**YOUR GOAL**.
The required answer is a copy of each line in the entries below that includes "鉴权失败".

[Plain-text document sources]

********************

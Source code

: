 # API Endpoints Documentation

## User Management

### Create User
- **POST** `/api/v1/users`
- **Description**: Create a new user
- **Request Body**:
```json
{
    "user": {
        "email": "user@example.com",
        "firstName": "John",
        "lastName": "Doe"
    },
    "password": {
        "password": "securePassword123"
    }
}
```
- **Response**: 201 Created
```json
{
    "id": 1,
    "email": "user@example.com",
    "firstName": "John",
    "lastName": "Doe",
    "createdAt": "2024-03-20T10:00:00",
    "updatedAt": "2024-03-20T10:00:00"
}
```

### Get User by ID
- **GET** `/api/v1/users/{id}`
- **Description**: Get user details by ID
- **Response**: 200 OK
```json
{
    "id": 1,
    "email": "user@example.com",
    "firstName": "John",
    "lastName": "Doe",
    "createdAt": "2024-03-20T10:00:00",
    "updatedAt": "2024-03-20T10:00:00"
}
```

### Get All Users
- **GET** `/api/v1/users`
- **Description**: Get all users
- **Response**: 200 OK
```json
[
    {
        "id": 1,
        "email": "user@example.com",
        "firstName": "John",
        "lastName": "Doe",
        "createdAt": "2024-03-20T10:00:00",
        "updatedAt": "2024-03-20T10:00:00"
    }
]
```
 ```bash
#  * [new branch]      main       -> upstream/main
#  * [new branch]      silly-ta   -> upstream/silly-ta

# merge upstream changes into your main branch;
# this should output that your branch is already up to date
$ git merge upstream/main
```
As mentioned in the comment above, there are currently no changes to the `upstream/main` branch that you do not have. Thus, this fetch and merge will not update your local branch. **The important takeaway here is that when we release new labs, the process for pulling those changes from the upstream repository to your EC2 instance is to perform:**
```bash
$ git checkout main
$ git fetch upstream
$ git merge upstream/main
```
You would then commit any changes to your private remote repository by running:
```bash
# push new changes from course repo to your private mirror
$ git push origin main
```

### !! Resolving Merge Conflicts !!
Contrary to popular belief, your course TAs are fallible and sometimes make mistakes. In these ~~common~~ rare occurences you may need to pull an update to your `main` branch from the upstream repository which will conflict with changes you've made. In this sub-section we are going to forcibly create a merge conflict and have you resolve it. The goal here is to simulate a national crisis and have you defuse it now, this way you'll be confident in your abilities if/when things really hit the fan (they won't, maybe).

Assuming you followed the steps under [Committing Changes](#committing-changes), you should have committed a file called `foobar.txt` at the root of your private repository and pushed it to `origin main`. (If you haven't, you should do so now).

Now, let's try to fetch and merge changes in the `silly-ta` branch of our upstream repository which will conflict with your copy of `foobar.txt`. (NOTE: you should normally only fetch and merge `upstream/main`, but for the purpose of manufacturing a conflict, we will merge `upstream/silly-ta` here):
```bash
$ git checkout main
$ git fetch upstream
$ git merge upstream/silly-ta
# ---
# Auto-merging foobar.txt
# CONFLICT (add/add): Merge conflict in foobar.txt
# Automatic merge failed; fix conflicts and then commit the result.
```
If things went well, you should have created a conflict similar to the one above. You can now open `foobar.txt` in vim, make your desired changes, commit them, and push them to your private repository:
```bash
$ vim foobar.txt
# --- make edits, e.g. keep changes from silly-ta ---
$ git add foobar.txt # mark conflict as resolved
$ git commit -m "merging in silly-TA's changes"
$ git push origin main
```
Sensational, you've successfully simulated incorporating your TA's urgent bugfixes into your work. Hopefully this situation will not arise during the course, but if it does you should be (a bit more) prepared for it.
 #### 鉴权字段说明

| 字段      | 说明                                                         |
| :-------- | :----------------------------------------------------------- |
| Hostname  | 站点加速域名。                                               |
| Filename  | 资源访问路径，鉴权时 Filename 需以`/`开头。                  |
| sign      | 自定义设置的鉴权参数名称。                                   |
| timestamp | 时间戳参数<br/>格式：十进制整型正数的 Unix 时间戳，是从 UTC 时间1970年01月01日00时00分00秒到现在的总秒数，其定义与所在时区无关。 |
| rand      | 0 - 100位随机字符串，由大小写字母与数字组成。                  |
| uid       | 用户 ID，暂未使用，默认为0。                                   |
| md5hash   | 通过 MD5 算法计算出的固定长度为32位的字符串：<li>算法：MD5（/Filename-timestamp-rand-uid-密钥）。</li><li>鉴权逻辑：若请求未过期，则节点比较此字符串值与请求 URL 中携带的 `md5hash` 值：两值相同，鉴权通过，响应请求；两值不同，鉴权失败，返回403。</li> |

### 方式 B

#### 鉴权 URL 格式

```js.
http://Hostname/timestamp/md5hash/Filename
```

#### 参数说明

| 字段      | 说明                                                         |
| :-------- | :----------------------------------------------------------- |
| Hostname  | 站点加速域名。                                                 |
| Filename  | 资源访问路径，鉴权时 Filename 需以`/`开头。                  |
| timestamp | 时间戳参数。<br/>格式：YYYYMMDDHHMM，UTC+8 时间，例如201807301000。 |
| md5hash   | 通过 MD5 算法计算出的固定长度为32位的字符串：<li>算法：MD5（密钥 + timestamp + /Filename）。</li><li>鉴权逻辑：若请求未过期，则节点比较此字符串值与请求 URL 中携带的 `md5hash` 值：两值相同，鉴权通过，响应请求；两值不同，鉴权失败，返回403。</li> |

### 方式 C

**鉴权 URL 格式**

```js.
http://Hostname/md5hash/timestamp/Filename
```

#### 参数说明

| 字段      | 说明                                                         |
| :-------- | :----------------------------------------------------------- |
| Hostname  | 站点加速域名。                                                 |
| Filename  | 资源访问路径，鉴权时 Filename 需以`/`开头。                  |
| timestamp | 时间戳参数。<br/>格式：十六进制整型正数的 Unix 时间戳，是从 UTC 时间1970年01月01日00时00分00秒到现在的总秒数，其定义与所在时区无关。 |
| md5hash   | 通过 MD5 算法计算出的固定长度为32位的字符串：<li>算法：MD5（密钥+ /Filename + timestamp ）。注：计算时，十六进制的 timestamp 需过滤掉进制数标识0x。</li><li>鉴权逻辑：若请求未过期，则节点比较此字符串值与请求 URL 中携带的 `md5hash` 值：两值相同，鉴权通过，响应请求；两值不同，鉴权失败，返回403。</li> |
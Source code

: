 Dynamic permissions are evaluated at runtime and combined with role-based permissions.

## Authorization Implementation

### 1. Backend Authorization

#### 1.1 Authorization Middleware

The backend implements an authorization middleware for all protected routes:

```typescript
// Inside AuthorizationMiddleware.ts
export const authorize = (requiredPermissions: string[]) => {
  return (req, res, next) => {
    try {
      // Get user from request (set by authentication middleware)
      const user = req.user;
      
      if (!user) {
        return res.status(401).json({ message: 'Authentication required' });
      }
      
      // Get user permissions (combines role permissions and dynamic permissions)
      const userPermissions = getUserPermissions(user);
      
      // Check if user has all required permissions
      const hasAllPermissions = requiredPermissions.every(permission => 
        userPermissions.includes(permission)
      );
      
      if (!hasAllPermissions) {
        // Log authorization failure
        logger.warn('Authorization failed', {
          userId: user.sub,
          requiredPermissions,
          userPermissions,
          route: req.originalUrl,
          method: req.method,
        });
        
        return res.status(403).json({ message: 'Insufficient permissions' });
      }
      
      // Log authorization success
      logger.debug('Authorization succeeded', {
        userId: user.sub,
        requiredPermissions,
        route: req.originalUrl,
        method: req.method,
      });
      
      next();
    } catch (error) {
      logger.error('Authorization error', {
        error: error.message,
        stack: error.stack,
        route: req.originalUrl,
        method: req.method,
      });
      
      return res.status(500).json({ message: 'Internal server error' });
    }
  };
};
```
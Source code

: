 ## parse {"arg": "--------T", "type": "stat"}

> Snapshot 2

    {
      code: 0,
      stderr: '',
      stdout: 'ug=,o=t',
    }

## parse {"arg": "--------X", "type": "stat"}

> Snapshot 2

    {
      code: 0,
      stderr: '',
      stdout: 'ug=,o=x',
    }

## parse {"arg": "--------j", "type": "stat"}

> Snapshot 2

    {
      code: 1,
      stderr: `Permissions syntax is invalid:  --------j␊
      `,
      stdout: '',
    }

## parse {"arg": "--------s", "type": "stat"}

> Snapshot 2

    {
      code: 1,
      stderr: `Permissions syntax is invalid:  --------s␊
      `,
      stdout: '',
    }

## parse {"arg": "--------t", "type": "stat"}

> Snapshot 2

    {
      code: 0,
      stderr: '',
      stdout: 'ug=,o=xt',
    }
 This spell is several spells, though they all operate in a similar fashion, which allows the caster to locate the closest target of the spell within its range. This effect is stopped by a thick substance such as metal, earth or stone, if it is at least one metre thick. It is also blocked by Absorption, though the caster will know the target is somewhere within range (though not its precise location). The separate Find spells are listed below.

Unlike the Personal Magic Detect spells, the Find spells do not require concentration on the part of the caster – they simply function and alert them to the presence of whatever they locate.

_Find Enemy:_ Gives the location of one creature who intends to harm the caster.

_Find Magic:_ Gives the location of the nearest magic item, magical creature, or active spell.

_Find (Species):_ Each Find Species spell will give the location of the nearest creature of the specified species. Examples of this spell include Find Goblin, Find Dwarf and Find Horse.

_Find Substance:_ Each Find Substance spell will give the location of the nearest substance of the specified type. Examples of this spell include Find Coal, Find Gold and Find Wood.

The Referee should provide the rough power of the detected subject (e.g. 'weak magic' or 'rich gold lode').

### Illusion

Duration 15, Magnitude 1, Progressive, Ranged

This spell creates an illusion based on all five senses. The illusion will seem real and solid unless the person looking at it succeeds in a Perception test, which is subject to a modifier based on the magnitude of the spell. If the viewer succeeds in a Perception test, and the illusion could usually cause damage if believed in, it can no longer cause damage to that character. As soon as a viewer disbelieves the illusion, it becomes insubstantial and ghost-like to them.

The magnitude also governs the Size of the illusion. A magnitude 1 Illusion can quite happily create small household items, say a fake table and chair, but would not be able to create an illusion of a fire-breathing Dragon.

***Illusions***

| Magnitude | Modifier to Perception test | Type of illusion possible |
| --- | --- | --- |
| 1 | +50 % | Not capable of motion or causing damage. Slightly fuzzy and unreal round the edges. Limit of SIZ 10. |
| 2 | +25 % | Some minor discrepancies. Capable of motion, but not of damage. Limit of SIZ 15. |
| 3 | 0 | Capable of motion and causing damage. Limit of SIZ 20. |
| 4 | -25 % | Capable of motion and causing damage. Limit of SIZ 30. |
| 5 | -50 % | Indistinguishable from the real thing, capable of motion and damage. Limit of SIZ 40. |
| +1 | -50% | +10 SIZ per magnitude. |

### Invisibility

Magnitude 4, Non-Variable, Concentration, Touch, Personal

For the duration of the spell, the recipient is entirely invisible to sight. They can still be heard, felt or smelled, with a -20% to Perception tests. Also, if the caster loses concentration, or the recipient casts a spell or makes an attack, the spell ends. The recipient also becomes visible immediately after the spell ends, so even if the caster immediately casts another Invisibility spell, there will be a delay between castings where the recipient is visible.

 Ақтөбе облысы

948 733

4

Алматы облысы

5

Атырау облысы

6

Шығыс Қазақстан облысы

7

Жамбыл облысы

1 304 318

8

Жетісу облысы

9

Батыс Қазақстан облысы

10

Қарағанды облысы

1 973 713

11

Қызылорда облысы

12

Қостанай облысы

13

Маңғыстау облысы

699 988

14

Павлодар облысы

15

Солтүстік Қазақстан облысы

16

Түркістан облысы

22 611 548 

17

********************

**SOLUTION TO THE EXERCISE**.
| md5hash   | 通过 MD5 算法计算出的固定长度为32位的字符串：<li>算法：MD5（/Filename-timestamp-rand-uid-密钥）。</li><li>鉴权逻辑：若请求未过期，则节点比较此字符串值与请求 URL 中携带的 `md5hash` 值：两值相同，鉴权通过，响应请求；两值不同，鉴权失败，返回403。</li> |
| md5hash   | 通过 MD5 算法计算出的固定长度为32位的字符串：<li>算法：MD5（密钥 + timestamp + /Filename）。</li><li>鉴权逻辑：若请求未过期，则节点比较此字符串值与请求 URL 中携带的 `md5hash` 值：两值相同，鉴权通过，响应请求；两值不同，鉴权失败，返回403。</li> |
| md5hash   | 通过 MD5 算法计算出的固定长度为32位的字符串：<li>算法：MD5（密钥+ /Filename + timestamp ）。注：计算时，十六进制的 timestamp 需过滤掉进制数标识0x。</li><li>鉴权逻辑：若请求未过期，则节点比较此字符串值与请求 URL 中携带的 `md5hash` 值：两值相同，鉴权通过，响应请求；两值不同，鉴权失败，返回403。</li> |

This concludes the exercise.